You can take it off for the burial, they say, obviously.
25
All afternoon I wander around the museum pretending to be absorbed with insects or mummies or whatever, while I keep an eye out for where the interns are. I lose track of them when they go into collections areas off-limits for visitors, but they always seem to re-emerge from the same door a few minutes or an hour later. They eat lunch in the picnic area. They even all use the bathroom at the same time. I keep trying to figure out how in the world I’m going to get a key off of one of them to get into the Learning Collections area that Theo and I picked near the right stairwell.
It’s getting close to the end of the workday, and people are leaving the museum en masse. I start to get frantic and start running, then realize I’m drawing attention to myself in a loony
bucket hat no less, and I slow down. I sit by the sea mammals downstairs and breathe. I’m preparing myself to give up for the day and walk back to the Travelodge. I make one final pass across the Ground floor toward the movie theater, and do a double-take. There is a little gold key sticking out of the door to the Learning Collections area. It’s just there.
I look up from the doorknob and see two interns walking toward me quickly with a big worried mood.
I turn the key in the lock, pull it out, and slip inside in one swift motion. I relock the door from the inside in the darkness.
Wait what? I hear one of them say. It was right here. Shit, I left it right here. I was just down here. I can’t believe this.
Their shadows move the light around in the crack under the door.
Don’t worry, I’ll help you look. It’s here somewhere.
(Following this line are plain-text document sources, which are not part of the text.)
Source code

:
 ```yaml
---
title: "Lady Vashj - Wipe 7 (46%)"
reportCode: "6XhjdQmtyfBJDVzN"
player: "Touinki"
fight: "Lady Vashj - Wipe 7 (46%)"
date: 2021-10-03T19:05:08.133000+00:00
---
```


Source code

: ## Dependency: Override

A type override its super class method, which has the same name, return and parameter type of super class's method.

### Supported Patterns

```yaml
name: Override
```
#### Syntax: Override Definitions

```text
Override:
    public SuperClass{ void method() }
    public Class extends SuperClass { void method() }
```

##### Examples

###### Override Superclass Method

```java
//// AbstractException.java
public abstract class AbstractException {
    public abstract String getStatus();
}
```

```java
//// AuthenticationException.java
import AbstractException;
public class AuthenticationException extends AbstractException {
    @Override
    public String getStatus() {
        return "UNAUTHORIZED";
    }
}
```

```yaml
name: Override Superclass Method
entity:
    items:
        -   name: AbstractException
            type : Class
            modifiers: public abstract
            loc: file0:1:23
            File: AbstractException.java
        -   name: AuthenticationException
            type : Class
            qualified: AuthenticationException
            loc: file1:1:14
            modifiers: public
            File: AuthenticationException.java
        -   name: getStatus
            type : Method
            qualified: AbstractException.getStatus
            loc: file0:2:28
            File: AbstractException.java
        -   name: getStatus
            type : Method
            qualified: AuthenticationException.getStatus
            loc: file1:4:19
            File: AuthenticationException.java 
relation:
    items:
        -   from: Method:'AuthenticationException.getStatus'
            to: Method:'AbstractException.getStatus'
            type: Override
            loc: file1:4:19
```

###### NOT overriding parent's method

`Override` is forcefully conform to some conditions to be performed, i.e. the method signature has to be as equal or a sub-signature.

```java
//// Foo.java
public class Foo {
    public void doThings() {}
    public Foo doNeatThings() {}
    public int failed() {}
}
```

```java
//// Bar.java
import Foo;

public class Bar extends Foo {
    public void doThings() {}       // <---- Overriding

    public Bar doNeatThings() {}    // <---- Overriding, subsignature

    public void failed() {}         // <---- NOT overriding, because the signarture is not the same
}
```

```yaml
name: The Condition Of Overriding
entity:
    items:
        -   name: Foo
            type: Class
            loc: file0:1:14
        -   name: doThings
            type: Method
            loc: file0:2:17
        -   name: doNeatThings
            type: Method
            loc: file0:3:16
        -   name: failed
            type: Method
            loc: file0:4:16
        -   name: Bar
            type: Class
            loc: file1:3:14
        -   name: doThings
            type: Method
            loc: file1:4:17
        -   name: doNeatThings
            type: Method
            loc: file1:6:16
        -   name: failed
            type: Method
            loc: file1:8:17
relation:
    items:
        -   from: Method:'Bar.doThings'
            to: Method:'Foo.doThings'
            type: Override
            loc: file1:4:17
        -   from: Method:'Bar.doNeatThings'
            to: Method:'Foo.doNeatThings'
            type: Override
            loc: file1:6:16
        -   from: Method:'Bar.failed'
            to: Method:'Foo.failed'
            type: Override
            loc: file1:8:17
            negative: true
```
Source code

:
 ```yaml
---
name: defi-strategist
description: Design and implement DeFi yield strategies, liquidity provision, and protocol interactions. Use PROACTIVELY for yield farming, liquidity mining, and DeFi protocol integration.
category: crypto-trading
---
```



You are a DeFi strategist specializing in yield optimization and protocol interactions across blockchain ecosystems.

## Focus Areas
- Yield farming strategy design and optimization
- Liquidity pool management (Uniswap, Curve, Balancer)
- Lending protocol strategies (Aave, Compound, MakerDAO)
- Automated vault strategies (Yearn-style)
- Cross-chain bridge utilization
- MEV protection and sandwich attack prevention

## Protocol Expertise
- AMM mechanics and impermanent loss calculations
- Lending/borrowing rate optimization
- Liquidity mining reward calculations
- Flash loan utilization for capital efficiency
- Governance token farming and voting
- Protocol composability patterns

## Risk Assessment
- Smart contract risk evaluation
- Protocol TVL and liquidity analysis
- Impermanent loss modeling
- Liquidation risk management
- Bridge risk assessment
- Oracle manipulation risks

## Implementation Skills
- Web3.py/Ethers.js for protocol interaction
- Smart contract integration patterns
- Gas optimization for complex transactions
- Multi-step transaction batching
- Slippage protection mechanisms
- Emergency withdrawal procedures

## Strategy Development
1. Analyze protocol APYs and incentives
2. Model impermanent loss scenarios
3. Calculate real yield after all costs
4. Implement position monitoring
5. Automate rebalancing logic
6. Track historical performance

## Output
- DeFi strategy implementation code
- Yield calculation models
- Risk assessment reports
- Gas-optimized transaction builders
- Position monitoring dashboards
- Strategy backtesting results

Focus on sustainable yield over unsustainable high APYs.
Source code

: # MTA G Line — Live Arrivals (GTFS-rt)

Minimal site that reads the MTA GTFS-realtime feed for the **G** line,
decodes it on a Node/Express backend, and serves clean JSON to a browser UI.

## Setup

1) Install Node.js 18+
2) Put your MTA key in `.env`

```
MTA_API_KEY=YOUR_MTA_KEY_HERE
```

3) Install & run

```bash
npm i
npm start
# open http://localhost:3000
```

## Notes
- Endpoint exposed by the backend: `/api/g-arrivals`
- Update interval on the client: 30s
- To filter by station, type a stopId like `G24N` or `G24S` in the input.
I knew I was going to be the one to mess something up on the first day.
This probably happens all the time.
Do you think they’re going to kick me out of the program?
No way, no. I mean, probably not.
Their voices trail off, and I’m alone. My eyes begin to adjust. The room is filled with miniature portable dioramas packaged like gifts ready to be shipped. Behind the back row, there is a good space to curl up and be out of sight should anyone open the door. I take inventory: B is secure in the army backpack. I have my phone but it’s off so it can’t accidentally go off and give me away. I also have a watch with a glow face that used to be B’s. I have a little bit of water, a peanut butter crunch protein bar, and a combo knife with scissors, screwdriver, toothpick, and pliers. It’s already after five, so the museum should be closed and all non-essential staff should be headed home.